Unfortunately the website does not provide any instructions, so I once again exchanged a couple of mails with John and he replied back with this -



> As regards the Guardian a thin film a panel at a time is how to do it,ie when you have finished the panel then remove it.


The packaging -

It's a regular plastic wax jar, and the overall packaging is good, though I would expect something like a fancy box for a premium wax like this.


20130711_212223 by gurunath prabhudesai, on Flickr

Consistency of the wax is really good. It's neither a soft wax nor a hard one. If you want to press your finger in, it would take some effort, but the wax transfers very well onto the applicator. I did not take a pic immediately after opening the jar, but here are a couple of the sightly used one -


20131101_081925 by gurunath prabhudesai, on Flickr


20131101_081951 by gurunath prabhudesai, on Flickr

Smell of the wax is also very nice to start with. I say "to start with" because a nice aroma hits you when you open the jar. However, start working with it and soon the original waxy smell overpowers the aroma.

Application -

For the first time around, I followed John's instructions - applied to each panel, and removed. The wax goes on nice and even and thin. In fact, so thin that it's actually quite difficult to see it spreading on unless the angle of light is just right. Removal is also a little tricky since again it's difficult to see which part of the panel has the wax layer and where it's removed. This problem is compounded multiple times since my car is silver. It would be nice to try this out on a dark, preferably black car.

However, my preferred method of waxing is different - I like to wax the whole car, let it haze and then remove it all at one go. I tried this method today for the second coat. It worked, but removal was that much harder. The wax does not haze, and on my car, I thought that I could do away with buffing. the car did not show any streaks or unevenness on the paint unless you see it under a light.

Start buffing though, and the paint literally changes under the microfiber like a small miracle. I did have to buff hard today because the wax had almost caked hard on the paint, but the harder I waxed, the more liquid the finish became. I doubt my car has looked this wet before. I could not notice this the first time around since by the time I waxed, it was almost dark.
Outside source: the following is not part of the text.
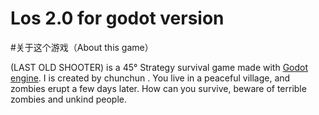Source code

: # Los  2.0 for godot version

#关于这个游戏（About this game）

(LAST OLD SHOOTER) is a 45° Strategy survival game made with [Godot engine](https://godotengine.org). I is created by chunchun .
You live in a peaceful village, and zombies erupt a few days later. How can you survive, beware of terrible zombies and unkind people.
Another thing - The wax does not stain trim in any way. In fact, I coated the trim around the ORVMs with this.

Looks -

The car looks incredibly wet under the wax. Also, there is a superb flake pop under the Sun. Normally it is difficult to get both these things together, but this wax is certainly providing both the wet look and flake pop at the same time. However, I would certainly want to try it out on a dark car before making any definite statements about the looks.

Water behaviour -

After the first coat, I had tried sprinkling some water on the bonnet by hand, and it beaded and ran down the bonnet beautifully. As I said earlier, it was dark and I did not take any photos / videos. However, I have now taken a video of sheeting and a few pics of beading too. Please note that these are taken 5 days after applying the second coat and the car has a day's dust over it. In spite of this, I think the water behaviour is very good, if not excellent.

Durability -

This is a question mark as of now. Angelwax claims a durability of 6 months +. However, this is in European conditions. In Indian conditions, I would be happy if I get 3-4 months. There is a caveat to this - I will have to hold the temtation of rewaxing my car before that.

Pics -

Following pics are from my mobile camera, so they are not of great quality. They are also straight from the cam, without any processing. Also, any results on a silver car are terribly hard to capture in a camera. In spite of all this, I think the pics do relate to my observations -

Thw wet looking roof and bonnet -


20131026_102723 by gurunath prabhudesai, on Flickr


20131026_092518 by gurunath prabhudesai, on Flickr

Flake pop. I was so enticed with this that took not just one, but a couple more pics.

From a distance -


20131026_102642 by gurunath prabhudesai, on Flickr

A little close -


20131026_102741 by gurunath prabhudesai, on Flickr

Beading -


20131021_083412 by gurunath prabhudesai, on Flickr


SAMSUNG by gurunath prabhudesai, on Flickr

Small sheeting video. I do not have a running hose and this was taken by holding the cellphone in one hand and pouring a bottle over the bonnet by the other -






Thanks for reading.


----------



## Alex L (Oct 25, 2005)

Its an awesome wax and so underrated.

Definetly one of the best for performance verses price.


----------



## AGRE (Sep 25, 2008)

Great review Guru :thumb:


----------



## Nick's CTR (Jul 6, 2006)

Thanks for the review, I'm thinking about buying this wax and halo for my winter protection. You need to keep a panel untouched to see how the durability is :thumb:


----------



## Natalie (Jan 19, 2011)

Good review there :thumb:


----------



## Guru (Aug 28, 2013)

2 weeks update -

The car has been standing under the Sun all this time through out the day and it has been 35 - 36 deg. C here all this while. This has started taking a slight toll on the horizontal surfaces as shown by the below beading pics -

Boot -


20131109_094704 by gurunath prabhudesai, on Flickr

Bonnet -


20131109_094719 by gurunath prabhudesai, on Flickr

However, beading is still strong on the vertical surfaces. This one is from front right wing -


20131109_094735 by gurunath prabhudesai, on Flickr

Even though the beading is not so tight now, water still sheets quite well. At this rate, in Indian conditions, I would estimate the wax to give around two months on the horizontal surfaces and upto 4 months on the vertical ones.


----------



## AndyA4TDI (May 7, 2012)

Got my eye on this wax, letter to Santa perhaps.


----------



## Guru (Aug 28, 2013)

Another update. Logically it should have been a three week update and ideally done tomorrow, but the car went through a 1300 km drive this week and got a shampoo pressure wash today. It was an ideal time to get some beading shots and observe sheeting.

So I'll call this a 20 days update. The beading has actually improved a bit after the shampoo and PW today.


20131115_103316 by gurunath prabhudesai, on Flickr


20131115_103300 by gurunath prabhudesai, on Flickr


20131115_103245 by gurunath prabhudesai, on Flickr


20131115_103222 by gurunath prabhudesai, on Flickr


20131115_103157 by gurunath prabhudesai, on Flickr

The beading is a little non-uniform, but that's due to the fact that it's from a PW, and not from rains or a sprayer.

It's also important to note that I have not used any QD over the wax so far. All the car has got is 4-5 washes.


----------



## msb (Dec 20, 2009)

It will last, i've had some angelwax on the other halfs car since july and its still going


----------